To-morrow, and to-morrow, and to-morrow,
Creeps in this petty pace from day to day,
To the last syllable of recorded time;
And all our yesterdays have lighted fools
The way to dusty death. Out, out, brief candle!
Life's but a walking shadow, a poor player,
That struts and frets his hour upon the stage,
And then is heard no more. It is a tale
Told by an idiot, full of sound and fury,
Signifying nothing (Macbeth)
The Time Traveler listens to ‘the last syllable of recorded time’, but it is ‘a breeze rising to a moaning wind’.
Eliot’s world doesn’t end in entropy or in Armageddon, but with ‘a finite lack of possibility’. The Hollow Men ends long before the entropy of Wells; but is as chilling because the poet understands the tragedy of human beings plodding blindly through a meaningless world without knowing it.

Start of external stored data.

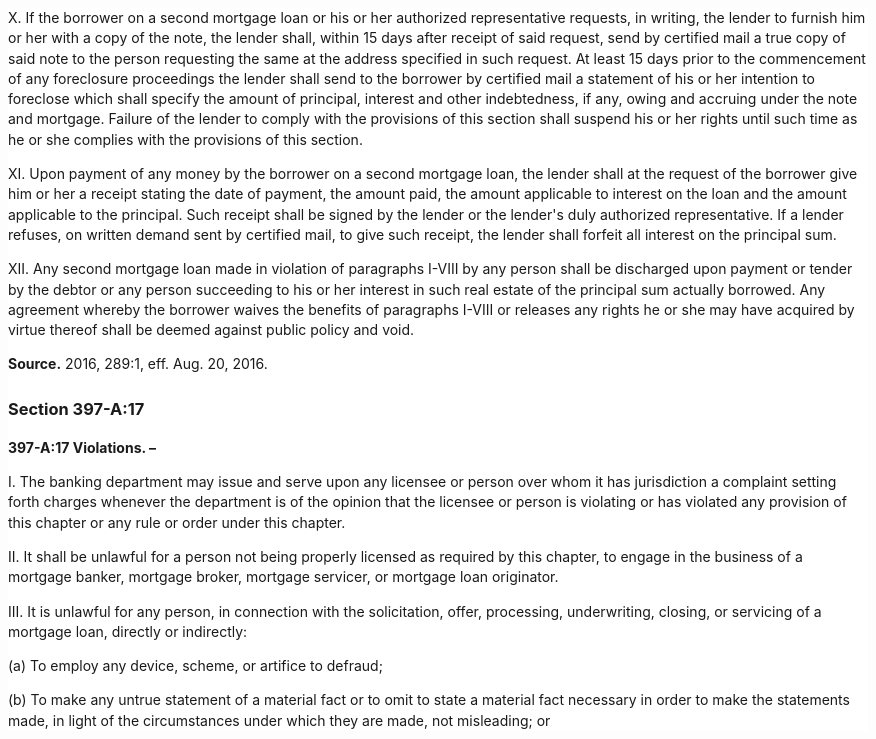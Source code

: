  X. If the borrower on a second mortgage loan or his or her
authorized representative requests, in writing, the lender to furnish
him or her with a copy of the note, the lender shall, within 15 days
after receipt of said request, send by certified mail a true copy of
said note to the person requesting the same at the address specified in
such request. At least 15 days prior to the commencement of any
foreclosure proceedings the lender shall send to the borrower by
certified mail a statement of his or her intention to foreclose which
shall specify the amount of principal, interest and other indebtedness,
if any, owing and accruing under the note and mortgage. Failure of the
lender to comply with the provisions of this section shall suspend his
or her rights until such time as he or she complies with the provisions
of this section.
                                             
 XI. Upon payment of any money by the borrower on a second mortgage
loan, the lender shall at the request of the borrower give him or her a
receipt stating the date of payment, the amount paid, the amount
applicable to interest on the loan and the amount applicable to the
principal. Such receipt shall be signed by the lender or the lender's
duly authorized representative. If a lender refuses, on written demand
sent by certified mail, to give such receipt, the lender shall forfeit
all interest on the principal sum.
                                             
 XII. Any second mortgage loan made in violation of paragraphs I-VIII
by any person shall be discharged upon payment or tender by the debtor
or any person succeeding to his or her interest in such real estate of
the principal sum actually borrowed. Any agreement whereby the borrower
waives the benefits of paragraphs I-VIII or releases any rights he or
she may have acquired by virtue thereof shall be deemed against public
policy and void.

**Source.** 2016, 289:1, eff. Aug. 20, 2016.

### Section 397-A:17

 **397-A:17 Violations. –**
                                             
 I. The banking department may issue and serve upon any licensee or
person over whom it has jurisdiction a complaint setting forth charges
whenever the department is of the opinion that the licensee or person is
violating or has violated any provision of this chapter or any rule or
order under this chapter.
                                             
 II. It shall be unlawful for a person not being properly licensed as
required by this chapter, to engage in the business of a mortgage
banker, mortgage broker, mortgage servicer, or mortgage loan
originator.
                                             
 III. It is unlawful for any person, in connection with the
solicitation, offer, processing, underwriting, closing, or servicing of
a mortgage loan, directly or indirectly:
                                             
 (a) To employ any device, scheme, or artifice to defraud;
                                             
 (b) To make any untrue statement of a material fact or to omit to
state a material fact necessary in order to make the statements made, in
light of the circumstances under which they are made, not misleading;
or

The ending of The Time Machine is so chilling because it is so bleak. No nuclear holocaust, no post-apocalyptic nightmares of savagery and pillage until the earth is not sustainable, no billion-ton meteor causing total catastrophe, no nothing.
We have all been brought up on apocalyptic endings. If the universe was created in one stupendous explosion, then it should end in the same way. Not so, says Wells. The end will come slowly, gradually, but absolutely. In Wells’ vision there are none of Eliot’s existential conundrums, and especially no tragedy. At least there should be some drama, we think, to our end? At least Cleopatra’s catafalque, great armies clashing on a field of battle, heroes falling on their swords. Bravery, stalwart defiance. Something other than a cold, desolate, dark water’s edge.
“Hell is other people”, wrote Sartre in No Exit; and his pessimistic vision matched that of Eliot. If life weren’t bad enough – a predictable rumble through a meaningless world – we have to endure it with idiots. Wells’ vision is far more frightening because wouldn’t we always rather live with other people around rather than die on an empty, desolate shore? There is not a scintilla of hope in The Time Machine. At least in The Hollow Men, and even though Eliot writes convincingly of his own bleak shore, there is at least some hope that men will see again. Shadows, after all, are cast, not permanent.
www.americanrepertorytheatre.org
Tolstoy offers at least some consolation. Nihilism provides intellectual cover if not repose for the existential worrywart. Life is meaningless, so what? he says. It is the natural order of things, so make the best of it. Anna, Levin, Andrei, and Pierre certainly did.